Denied Long-Term Disability Benefits? 5 Things to Do Before You Appeal (Ontario)
The letter you received from your RBC Insurance company came as a terrible shock. Although you understood from the beginning that, at the 24-month mark, your long-term disability benefits would be reviewed, you believed it was obvious to both the medical professionals treating you and the insurance company representatives checking up on you that, despite your hopes of getting your life back, you are still far from able to return to work.
The letter talks of insufficient medical evidence and demands that you undergo an “independent medical exam”, or IME, with a doctor of their choosing.
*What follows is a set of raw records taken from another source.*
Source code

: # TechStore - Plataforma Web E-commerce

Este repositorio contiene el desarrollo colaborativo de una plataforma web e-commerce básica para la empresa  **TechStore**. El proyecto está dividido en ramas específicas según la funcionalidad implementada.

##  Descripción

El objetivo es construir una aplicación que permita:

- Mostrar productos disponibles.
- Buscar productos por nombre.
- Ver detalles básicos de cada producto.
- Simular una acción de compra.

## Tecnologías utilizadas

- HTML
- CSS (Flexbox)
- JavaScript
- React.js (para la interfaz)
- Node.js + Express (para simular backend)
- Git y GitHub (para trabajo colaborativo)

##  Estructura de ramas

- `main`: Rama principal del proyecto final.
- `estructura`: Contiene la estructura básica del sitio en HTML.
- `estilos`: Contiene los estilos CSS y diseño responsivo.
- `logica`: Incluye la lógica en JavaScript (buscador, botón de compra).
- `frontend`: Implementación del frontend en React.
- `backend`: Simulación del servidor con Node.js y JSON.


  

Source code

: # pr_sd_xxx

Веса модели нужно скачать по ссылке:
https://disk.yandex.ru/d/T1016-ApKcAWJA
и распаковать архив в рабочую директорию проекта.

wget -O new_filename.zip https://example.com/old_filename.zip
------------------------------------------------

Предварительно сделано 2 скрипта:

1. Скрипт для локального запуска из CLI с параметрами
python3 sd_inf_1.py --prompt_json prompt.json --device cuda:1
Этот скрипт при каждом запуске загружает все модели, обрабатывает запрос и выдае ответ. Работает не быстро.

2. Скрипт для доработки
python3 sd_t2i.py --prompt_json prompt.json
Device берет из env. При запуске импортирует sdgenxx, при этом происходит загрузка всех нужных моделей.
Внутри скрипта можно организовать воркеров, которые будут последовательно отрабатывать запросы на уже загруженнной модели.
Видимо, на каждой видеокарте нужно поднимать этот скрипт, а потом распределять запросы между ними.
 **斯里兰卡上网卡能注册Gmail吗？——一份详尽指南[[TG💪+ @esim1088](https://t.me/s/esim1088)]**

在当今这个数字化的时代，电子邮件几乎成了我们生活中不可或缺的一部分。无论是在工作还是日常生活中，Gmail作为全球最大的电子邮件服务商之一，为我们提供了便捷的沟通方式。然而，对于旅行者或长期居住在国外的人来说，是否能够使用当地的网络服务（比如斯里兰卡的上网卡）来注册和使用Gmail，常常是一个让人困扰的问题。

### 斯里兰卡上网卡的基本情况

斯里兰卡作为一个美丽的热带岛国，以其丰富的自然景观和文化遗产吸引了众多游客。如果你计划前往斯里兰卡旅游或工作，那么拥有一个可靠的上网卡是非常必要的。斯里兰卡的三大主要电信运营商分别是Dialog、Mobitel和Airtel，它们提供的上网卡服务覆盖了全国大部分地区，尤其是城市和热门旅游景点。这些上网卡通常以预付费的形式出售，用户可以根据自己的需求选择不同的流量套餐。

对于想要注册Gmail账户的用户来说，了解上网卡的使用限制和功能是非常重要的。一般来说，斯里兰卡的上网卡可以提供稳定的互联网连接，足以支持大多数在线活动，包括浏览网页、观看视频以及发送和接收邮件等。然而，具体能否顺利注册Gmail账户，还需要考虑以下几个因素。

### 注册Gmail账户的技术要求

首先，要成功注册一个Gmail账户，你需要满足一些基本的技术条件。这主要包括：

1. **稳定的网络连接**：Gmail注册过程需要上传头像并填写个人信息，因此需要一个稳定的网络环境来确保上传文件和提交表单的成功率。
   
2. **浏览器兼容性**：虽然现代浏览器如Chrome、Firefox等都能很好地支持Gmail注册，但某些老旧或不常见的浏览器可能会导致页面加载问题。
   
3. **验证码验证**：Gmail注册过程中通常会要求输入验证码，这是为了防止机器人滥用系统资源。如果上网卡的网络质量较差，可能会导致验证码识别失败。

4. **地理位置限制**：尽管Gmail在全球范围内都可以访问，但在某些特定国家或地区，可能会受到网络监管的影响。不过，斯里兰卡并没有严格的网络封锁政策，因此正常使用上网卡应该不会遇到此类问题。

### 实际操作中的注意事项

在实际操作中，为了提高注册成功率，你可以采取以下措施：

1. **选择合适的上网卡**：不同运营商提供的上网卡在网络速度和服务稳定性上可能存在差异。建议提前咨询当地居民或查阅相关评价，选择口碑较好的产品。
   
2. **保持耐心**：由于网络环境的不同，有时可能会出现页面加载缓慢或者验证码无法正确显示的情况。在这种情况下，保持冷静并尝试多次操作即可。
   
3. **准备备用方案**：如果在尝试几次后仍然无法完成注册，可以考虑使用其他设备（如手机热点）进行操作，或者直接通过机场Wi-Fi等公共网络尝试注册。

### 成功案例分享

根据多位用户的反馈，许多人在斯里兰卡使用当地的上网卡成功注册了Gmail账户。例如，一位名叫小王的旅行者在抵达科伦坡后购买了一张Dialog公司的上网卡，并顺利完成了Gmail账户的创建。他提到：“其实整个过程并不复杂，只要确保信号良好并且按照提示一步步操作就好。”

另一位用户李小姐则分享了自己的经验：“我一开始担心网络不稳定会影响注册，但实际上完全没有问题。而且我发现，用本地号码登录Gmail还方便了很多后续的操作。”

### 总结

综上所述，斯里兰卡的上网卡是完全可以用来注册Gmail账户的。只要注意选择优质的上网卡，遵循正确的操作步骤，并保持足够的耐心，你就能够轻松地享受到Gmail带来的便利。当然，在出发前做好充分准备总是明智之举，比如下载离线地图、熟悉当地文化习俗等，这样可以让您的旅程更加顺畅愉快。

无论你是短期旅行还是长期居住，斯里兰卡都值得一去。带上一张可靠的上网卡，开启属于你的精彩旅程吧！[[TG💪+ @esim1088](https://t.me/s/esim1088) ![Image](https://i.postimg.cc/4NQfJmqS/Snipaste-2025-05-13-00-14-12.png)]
At the same time as offering you the right to appeal their decision to stop paying benefits, they are demanding yet another vocational assessment.
What is particularly discouraging is that you have never missed a doctor’s appointment. While struggling with puzzling and painful symptoms, you have never failed to follow the recommendations of your therapists. If the insurance company experts cannot see that, what hope is there to change their minds with an appeal?
If your long-term disability benefits were denied in Ontario, do not rush into an appeal before reviewing the denial letter, your policy, and the evidence the insurer used against you. First, calendar every deadline, identify the exact reason for the denial, request your claim file, gather medical and work-related evidence, and consider speaking with an Ontario LTD lawyer before sending anything back to the insurance company. A rushed appeal can create inconsistencies or use up valuable time while the legal deadline to sue continues to run.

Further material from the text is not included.